Mini-symposium title
1-6 - Multiscale Modelling of Polycrystalline Materials
Javier Segurado (Universidad Politécnica de Madrid), Ricardo A. Lebensohn (Los Alamos National Laboratory)
Mini-symposium description

The mechanical response of polycrystalline materials depends on the crystal behaviour and the material’s microstructure. Concerning the former, plastic deformation is controlled by dislocation nucleation, movement and interactions, and other mechanisms as the formation and evolution of twins, diffusion, etc., and can be modelled using discrete models (molecular mechanics) or continuum models (dislocation dynamics, crystal plasticity). The polycrystal’s microstructure also has a deep influence in the macroscopic response and can be described by the grain size, shape and orientation distributions, and by the character of the grain boundaries that control the interactions between adjacent grains. A realistic, microstructure-based description of the polycrystal’s macroscopic behaviour needs to incorporate models for the deformation mechanisms at single crystal level, and integrate them to provide the macroscopic response, by using some kind of multiscale methodology.

This symposium focuses on recent advances in model and simulation techniques to predict microstructure-dependent mechanical properties of polycrystalline aggregates.

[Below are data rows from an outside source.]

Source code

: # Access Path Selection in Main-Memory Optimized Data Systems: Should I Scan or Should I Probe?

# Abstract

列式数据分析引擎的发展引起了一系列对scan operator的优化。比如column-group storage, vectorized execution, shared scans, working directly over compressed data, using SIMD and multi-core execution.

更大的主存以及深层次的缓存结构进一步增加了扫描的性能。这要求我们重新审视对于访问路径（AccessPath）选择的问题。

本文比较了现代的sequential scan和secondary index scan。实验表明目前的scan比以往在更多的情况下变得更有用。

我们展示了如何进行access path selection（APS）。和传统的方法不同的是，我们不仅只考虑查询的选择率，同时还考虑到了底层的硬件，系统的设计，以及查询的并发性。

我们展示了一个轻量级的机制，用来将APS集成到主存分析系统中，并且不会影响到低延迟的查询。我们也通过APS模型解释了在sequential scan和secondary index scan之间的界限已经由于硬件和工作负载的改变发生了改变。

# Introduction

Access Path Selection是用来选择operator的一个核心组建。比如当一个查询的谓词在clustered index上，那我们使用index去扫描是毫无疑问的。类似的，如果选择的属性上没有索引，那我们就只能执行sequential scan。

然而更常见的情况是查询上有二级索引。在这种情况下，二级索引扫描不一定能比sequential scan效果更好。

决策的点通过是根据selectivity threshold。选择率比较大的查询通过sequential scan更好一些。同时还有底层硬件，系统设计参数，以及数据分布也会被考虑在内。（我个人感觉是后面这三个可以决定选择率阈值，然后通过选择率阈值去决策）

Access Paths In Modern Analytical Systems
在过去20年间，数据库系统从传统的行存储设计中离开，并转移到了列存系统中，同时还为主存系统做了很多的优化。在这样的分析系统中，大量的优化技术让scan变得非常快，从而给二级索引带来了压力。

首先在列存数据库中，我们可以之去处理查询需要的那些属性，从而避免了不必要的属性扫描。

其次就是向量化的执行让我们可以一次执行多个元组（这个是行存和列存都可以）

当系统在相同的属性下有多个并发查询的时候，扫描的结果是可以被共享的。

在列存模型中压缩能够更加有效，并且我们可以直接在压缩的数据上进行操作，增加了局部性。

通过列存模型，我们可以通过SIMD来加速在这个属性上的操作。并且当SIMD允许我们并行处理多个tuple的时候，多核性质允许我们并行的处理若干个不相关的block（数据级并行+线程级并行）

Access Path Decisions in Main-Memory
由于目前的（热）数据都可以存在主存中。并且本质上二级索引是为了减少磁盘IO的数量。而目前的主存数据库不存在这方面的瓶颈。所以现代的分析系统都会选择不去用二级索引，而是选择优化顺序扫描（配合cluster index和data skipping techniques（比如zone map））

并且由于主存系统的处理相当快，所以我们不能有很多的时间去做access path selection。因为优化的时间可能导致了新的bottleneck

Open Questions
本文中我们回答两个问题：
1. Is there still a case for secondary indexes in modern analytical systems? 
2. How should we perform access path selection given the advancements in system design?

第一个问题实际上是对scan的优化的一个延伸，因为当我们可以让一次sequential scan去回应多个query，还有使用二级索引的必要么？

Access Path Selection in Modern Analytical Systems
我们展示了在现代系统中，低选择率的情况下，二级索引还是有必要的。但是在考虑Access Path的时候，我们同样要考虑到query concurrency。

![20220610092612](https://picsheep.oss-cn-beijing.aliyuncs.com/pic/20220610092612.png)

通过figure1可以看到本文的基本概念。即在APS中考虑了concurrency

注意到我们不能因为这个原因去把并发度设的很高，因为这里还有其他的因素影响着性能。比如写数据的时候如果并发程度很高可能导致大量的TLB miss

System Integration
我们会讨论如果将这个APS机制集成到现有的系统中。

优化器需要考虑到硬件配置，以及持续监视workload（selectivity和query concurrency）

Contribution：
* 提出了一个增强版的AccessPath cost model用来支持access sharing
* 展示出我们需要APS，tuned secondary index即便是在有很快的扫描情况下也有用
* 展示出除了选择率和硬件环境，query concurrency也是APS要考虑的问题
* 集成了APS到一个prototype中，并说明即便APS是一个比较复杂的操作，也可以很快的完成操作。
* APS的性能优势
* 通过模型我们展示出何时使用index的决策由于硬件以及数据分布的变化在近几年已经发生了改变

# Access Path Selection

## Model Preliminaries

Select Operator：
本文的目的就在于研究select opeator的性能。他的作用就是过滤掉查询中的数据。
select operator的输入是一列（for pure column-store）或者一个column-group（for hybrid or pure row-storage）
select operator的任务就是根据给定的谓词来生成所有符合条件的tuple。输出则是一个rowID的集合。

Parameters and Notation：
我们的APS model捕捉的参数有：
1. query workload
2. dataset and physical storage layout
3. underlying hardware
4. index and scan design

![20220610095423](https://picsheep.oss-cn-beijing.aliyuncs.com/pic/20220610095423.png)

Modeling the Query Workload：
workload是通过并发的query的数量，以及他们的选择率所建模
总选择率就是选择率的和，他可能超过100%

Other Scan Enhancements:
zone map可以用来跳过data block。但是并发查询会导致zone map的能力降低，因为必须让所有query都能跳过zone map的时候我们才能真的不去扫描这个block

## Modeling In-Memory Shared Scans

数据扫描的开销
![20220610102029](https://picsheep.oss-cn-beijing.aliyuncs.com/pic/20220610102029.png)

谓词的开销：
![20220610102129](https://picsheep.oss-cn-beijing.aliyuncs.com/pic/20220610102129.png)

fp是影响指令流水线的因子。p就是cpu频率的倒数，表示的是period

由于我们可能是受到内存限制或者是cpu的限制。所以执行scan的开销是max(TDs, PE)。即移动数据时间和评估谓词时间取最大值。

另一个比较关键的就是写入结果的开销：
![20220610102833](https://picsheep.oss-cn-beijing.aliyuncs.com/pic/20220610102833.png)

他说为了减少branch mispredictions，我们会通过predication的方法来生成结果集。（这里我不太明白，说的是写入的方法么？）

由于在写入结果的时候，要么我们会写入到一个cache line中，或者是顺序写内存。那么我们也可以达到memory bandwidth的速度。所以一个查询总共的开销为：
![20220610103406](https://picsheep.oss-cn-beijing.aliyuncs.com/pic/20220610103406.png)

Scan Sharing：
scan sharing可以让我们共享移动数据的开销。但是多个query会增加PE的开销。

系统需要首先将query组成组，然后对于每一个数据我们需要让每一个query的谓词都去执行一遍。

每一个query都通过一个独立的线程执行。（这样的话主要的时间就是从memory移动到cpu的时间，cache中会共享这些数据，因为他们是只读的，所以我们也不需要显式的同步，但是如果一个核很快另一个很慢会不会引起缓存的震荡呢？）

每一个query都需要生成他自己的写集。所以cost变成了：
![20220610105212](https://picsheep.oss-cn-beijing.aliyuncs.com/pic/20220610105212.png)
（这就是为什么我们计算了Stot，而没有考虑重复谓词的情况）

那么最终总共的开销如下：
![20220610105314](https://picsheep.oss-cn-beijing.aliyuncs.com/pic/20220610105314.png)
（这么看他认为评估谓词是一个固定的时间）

The main topics are:

- Semi-analytical models representing microstructure-sensitive properties of polycrystals: plastic anisotropy, tension-compression asymmetry, complex (e.g. anisotropic, kinematic) hardening behavior, dilatational plasticity due to the presence of voids, etc.

- Mean-field/homogenization-based crystal plasticity models to represent the micromechanical response of polycrystalline materials, including the aforementioned microstructural effects.

- Full-field/computational homogenization models for polycrystals: crystal plasticity FEM, Fast Fourier Transforms (FFT)-based methods, including higher-order plasticity theories.

- Discrete dislocation dynamics, including treatment of single-crystal elastic anisotropy and heterogeneity (polycrystallinity, grain boundaries, precipitates, free surfaces).

- Hierarchical models for the multiscale modeling of polycrystals, including combination of the previous approaches.

- Concurrent (embedded) multiscale methods linking different scales in polycrystalline materials.